4. Set up monitoring and alerting for both platforms
Create unified monitoring across Lambda and Railway services.
Set up monitoring that covers both our SST Lambda functions and the Railway container service. Track invocation count, error rate, duration p95, and cold start percentage for Lambda. Track CPU, memory, and queue depth for Railway. Alert when Lambda error rate exceeds 1% or Railway queue depth exceeds 100 items for more than 5 minutes.
The unified dashboard shows the health of the entire system -- serverless functions handling API traffic and the Railway container processing background jobs. The team sees both platforms in one view instead of switching between AWS Console and Railway dashboard.
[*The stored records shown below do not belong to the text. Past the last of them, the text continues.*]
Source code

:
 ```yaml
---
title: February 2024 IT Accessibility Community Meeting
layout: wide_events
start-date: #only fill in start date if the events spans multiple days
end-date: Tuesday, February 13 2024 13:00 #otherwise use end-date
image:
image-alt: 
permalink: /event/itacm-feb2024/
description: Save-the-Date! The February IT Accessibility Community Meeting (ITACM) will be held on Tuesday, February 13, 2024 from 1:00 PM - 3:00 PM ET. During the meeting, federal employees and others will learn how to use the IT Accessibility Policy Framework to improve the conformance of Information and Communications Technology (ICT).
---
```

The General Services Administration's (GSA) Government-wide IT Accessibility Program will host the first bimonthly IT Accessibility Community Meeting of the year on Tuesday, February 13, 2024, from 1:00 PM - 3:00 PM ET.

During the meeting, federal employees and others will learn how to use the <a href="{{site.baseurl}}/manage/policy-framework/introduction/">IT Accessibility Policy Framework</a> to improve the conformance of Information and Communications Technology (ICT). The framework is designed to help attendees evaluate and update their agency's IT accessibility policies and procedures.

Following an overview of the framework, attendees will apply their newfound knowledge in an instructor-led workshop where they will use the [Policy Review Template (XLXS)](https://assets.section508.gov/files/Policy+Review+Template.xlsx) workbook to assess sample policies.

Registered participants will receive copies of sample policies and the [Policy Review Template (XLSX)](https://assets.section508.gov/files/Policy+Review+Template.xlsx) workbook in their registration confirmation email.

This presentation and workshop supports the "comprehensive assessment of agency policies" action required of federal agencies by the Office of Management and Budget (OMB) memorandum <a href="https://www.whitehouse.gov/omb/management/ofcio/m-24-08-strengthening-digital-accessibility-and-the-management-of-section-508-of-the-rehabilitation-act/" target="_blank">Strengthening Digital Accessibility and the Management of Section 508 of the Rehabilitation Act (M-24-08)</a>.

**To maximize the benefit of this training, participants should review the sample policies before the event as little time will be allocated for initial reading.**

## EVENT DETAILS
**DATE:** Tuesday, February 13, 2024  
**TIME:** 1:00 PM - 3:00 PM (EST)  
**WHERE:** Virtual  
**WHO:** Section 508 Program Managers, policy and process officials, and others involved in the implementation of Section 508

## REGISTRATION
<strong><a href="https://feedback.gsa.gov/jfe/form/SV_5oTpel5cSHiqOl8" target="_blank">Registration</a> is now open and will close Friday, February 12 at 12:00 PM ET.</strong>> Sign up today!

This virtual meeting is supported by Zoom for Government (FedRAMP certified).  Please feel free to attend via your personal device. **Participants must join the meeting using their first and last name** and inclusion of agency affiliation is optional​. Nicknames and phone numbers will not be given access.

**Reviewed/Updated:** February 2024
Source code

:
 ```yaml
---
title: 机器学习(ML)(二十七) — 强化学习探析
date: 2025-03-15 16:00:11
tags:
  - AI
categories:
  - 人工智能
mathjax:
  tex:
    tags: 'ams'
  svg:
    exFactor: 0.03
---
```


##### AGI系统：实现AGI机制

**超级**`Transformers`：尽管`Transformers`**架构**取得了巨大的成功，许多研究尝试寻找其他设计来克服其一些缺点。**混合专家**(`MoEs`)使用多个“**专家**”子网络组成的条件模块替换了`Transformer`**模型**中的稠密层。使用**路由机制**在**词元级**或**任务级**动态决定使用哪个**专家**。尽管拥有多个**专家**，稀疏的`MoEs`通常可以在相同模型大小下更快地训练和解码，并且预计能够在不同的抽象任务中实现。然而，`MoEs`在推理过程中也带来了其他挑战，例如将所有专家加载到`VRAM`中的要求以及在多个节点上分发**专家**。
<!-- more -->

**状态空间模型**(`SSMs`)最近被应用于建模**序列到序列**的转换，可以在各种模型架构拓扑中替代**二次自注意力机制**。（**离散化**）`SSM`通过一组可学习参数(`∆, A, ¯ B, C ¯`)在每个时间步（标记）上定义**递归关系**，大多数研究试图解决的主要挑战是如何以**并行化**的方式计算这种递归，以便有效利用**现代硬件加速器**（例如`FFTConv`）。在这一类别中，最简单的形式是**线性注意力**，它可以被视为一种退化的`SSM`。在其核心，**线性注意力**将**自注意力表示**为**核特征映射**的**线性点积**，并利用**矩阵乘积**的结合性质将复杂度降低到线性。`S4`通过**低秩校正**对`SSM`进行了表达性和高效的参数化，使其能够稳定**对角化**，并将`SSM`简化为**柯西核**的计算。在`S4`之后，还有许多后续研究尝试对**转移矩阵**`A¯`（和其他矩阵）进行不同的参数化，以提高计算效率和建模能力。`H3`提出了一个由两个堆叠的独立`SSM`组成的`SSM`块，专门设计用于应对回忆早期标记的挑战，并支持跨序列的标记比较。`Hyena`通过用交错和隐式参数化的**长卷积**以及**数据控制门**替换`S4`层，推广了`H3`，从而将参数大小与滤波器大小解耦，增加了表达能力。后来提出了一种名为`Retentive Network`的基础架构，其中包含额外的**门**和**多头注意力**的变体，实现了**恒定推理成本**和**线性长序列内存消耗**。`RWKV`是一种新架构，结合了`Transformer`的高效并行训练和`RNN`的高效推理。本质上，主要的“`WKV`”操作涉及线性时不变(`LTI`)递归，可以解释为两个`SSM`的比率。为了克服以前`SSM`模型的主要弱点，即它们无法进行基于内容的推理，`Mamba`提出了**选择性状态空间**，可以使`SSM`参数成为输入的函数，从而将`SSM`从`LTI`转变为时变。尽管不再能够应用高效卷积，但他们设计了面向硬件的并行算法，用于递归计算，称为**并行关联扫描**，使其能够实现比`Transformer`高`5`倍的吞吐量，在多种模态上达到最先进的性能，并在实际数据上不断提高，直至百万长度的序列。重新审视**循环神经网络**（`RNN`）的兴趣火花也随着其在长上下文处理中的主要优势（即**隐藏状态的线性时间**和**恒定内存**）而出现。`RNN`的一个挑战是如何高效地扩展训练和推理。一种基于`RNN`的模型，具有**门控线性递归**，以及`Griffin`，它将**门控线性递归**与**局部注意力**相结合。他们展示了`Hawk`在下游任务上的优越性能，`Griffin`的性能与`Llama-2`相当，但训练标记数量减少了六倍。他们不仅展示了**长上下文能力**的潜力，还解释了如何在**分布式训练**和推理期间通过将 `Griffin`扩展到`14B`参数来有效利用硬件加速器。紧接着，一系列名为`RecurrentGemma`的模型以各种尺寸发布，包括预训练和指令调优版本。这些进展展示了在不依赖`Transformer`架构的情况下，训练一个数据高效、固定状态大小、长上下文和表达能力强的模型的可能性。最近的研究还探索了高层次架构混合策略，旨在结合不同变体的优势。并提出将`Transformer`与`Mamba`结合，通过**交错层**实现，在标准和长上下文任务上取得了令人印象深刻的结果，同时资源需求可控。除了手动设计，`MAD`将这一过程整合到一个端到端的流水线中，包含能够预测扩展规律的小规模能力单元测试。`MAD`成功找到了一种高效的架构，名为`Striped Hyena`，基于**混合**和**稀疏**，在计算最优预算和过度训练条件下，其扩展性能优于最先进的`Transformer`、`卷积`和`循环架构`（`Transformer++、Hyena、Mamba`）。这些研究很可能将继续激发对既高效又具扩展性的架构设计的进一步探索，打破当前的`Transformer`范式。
When deciding which workloads to keep on Lambda versus move to Railway, use a simple rule: if the function runs under 60 seconds and has predictable memory usage, Lambda is cheaper at scale. If it needs more than 15 minutes, requires persistent connections, or has unpredictable memory spikes, Railway containers give you more control without the infrastructure management overhead.
Real-World Example
Liam's startup processes 15,000 API requests per day across 12 Lambda functions and handles 500 image upload batches weekly. After migrating to SST, deploy times drop from 8 minutes to 8 seconds, letting developers iterate 60 times faster. Cold start fixes reduce first-request latency from 3.4 seconds to 400ms. The image processor moves to Railway and handles 50-image batches in 25 minutes instead of timing out at 15. Monthly compute cost stays flat because Railway scales to zero between batches and Lambda pricing remains per-invocation.